The US Department of Homeland Security (DHS) is migrating its entire biometric database to the Amazon Web Services GovCloud. The effort represents the first phase of a planned update to the organization’s legacy IDENT biometric identification system, which dates back to 1994.
The Office of Biometric Identity Management (OBIM) first announced that it would be overhauling the IDENT system back in 2015, and released a privacy impact assessment for the first phase earlier this year. The new Homeland Advanced Recognition Technology (HART) system will gradually be implemented through a four-phase process, although the first was not expected to conclude until the end of fiscal 2020, and could be delayed due to COVID-19.
The goal for that first phase is to update the system’s existing infrastructure, and to make sure that all of the biometric records in the IDENT database make their way to the cloud-based HART system. Once that process is complete, HART will become the biometric system of record for DHS and other national security organizations.

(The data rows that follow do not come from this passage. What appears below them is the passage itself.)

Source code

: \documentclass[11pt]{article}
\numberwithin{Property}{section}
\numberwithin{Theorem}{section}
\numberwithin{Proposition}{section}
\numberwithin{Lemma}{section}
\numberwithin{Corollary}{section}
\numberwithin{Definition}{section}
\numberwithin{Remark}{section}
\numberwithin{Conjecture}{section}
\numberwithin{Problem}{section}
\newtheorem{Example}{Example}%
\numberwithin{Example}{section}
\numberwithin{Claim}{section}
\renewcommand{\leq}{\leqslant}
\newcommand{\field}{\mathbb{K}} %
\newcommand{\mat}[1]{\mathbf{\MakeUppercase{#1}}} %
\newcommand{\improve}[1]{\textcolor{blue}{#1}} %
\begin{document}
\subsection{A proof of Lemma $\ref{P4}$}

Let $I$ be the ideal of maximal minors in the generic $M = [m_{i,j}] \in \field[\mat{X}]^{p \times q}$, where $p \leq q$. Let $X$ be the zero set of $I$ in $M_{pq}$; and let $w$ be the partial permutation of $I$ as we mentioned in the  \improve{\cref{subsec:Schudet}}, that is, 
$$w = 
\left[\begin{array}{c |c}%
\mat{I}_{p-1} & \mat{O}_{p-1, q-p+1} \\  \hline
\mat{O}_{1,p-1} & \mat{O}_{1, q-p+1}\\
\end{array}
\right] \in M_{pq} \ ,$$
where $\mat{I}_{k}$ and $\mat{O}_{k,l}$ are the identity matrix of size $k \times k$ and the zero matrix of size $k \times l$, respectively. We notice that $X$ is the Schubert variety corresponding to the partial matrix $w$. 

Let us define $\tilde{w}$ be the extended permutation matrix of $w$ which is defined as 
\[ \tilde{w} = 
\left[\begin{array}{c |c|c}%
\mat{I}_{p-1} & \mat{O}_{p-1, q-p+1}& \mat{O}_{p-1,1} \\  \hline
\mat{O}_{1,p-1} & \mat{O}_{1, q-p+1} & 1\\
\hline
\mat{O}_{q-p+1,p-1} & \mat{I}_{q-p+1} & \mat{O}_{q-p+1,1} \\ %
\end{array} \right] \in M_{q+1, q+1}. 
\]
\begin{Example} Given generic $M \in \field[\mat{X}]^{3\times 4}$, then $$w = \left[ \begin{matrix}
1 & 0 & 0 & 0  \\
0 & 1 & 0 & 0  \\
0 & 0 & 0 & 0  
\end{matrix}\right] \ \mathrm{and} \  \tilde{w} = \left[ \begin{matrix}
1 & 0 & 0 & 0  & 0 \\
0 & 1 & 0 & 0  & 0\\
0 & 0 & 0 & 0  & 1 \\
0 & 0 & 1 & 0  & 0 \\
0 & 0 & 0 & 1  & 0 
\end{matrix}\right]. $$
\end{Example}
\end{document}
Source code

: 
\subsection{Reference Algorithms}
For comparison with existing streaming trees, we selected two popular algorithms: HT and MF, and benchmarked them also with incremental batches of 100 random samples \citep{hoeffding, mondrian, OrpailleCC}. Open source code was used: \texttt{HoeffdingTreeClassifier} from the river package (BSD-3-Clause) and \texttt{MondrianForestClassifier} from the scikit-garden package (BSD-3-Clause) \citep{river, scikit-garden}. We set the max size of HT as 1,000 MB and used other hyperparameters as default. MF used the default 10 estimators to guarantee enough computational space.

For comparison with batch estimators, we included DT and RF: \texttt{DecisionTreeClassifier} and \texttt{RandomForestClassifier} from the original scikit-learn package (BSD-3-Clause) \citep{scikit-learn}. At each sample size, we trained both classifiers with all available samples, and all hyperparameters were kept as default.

At that point, HART will have the same biometric matching capabilities as the current IDENT system, and will be used in much the same way. However, HART will be easier to scale as a cloud-based solution. Later phases will introduce new applications with an eye towards interoperability, and will include new web portals and support for new biometric modalities.
The cloud transition is being performed by Northrop Grumman, which won a $95 million contract for the project.
DHS has asked for an exemption from the Privacy Act for the HART system, although it is yet to offer a substantive rationale for the request. As it stands, privacy advocates like the EFF have repeatedly criticized DHS for the sweeping scope of the system (HART will eventually include face, fingerprint, iris, and voice biometrics), and for trying to hide that scope from the public.
A separate privacy impact assessment in August revealed that the DHS has been quietly sharing the biometric information of refugees with the UN Refugee Agency.